Kaluza-Klein Contamination in Fermi Accelerated Environments

TL;DR

This paper proposes that Kaluza-Klein particles produced in astrophysical environments could contaminate cosmic-ray data, providing a novel way to constrain theories of new physics beyond the TeV scale using astrophysical observations.

Contribution

It introduces a method to constrain extra-dimensional models by analyzing potential KK particle contamination in cosmic-ray air shower data, extending beyond traditional collider experiments.

Findings

KK particles could constitute 10^-5 to 10^-2 of cosmic-ray events.

Astrophysical data can be used to constrain UEDs and other beyond-Standard-Model theories.

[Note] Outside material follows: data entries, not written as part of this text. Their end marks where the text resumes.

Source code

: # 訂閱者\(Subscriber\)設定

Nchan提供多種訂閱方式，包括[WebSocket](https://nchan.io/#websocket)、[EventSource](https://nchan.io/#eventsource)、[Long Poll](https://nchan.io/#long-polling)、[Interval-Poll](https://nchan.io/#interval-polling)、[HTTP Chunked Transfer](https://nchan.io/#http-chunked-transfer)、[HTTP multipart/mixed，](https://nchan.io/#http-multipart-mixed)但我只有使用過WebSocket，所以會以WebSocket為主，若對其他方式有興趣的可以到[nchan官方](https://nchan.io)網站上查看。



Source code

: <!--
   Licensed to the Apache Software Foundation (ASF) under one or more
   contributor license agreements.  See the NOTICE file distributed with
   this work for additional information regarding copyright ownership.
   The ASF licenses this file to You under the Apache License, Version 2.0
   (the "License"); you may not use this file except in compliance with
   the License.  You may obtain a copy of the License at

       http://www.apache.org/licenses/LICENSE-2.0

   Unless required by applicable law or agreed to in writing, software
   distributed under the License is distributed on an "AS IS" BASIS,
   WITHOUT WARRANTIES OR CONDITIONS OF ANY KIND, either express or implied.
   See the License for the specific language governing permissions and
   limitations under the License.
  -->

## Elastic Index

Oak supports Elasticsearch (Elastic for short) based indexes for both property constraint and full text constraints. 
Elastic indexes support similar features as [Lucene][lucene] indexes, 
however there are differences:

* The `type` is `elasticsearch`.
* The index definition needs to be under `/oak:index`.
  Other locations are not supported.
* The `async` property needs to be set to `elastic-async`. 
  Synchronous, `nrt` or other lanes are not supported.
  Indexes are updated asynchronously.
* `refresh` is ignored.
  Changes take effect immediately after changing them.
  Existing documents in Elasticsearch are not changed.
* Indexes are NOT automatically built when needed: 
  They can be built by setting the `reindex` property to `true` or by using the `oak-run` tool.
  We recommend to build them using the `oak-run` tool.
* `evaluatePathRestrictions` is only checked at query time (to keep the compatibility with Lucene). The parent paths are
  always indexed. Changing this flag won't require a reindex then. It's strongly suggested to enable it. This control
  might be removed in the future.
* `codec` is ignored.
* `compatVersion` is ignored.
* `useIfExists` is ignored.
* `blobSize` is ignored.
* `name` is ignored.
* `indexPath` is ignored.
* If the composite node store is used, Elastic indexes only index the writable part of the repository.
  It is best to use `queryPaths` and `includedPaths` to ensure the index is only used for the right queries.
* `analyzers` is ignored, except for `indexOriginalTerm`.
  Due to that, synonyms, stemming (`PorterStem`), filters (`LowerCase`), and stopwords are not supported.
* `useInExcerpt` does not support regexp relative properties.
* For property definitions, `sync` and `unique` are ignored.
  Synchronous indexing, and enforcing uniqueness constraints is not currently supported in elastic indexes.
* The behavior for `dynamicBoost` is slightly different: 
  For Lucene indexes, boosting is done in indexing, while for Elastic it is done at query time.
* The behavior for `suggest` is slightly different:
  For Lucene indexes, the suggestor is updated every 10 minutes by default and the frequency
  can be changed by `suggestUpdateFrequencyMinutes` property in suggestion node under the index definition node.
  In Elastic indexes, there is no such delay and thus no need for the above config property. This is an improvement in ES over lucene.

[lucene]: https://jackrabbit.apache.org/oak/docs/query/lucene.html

The method offers a new avenue for testing high-energy physics theories through astrophysics.

Abstract

Astrophysical constraints of new physics are often limited to weakly interacting light particles, such as axions, the Kaluza-Klein (KK) gravitons from the ADD model, sterile neutrinos and unparticles. We discuss the possibility for an astrophysical scenario to (dis)confirm new physics for heavy particles beyond TeV energy scale. In our scenario, the KK protons (the KK excited quarks/gluons within protons) within the framework of universal extra dimensions (UEDs), are produced by high energy p + p collisions in Fermi accelerated environments, with protonic isotropic spectrum d N / d E \propto E^-2 up to at least 10^18 eV. Thus, because they are also electrically charged, they should be re-accelerated by mechanism similar to normal protons. The KK states (no matter whether they have already decayed to the lightest KK particle or not) should contaminate 10^-5 to 10^-2 of cosmic-ray events for some fixed energy E (within some suitable assumptions). Hence, if we have techniques to identify them from air shower data, we can constrain UEDs scenario. Our method is an "existence proof" that we can constrain new physics beyond TeV scale or much higher by classical astrophysical scenarios, which can also be generalized to supersymmetric models, the bulk Standard Model fields within the RS model, and the endlessly emerging new models. Moreover, it can exploit domains which have no possibility to be studied in terrestrial experiments.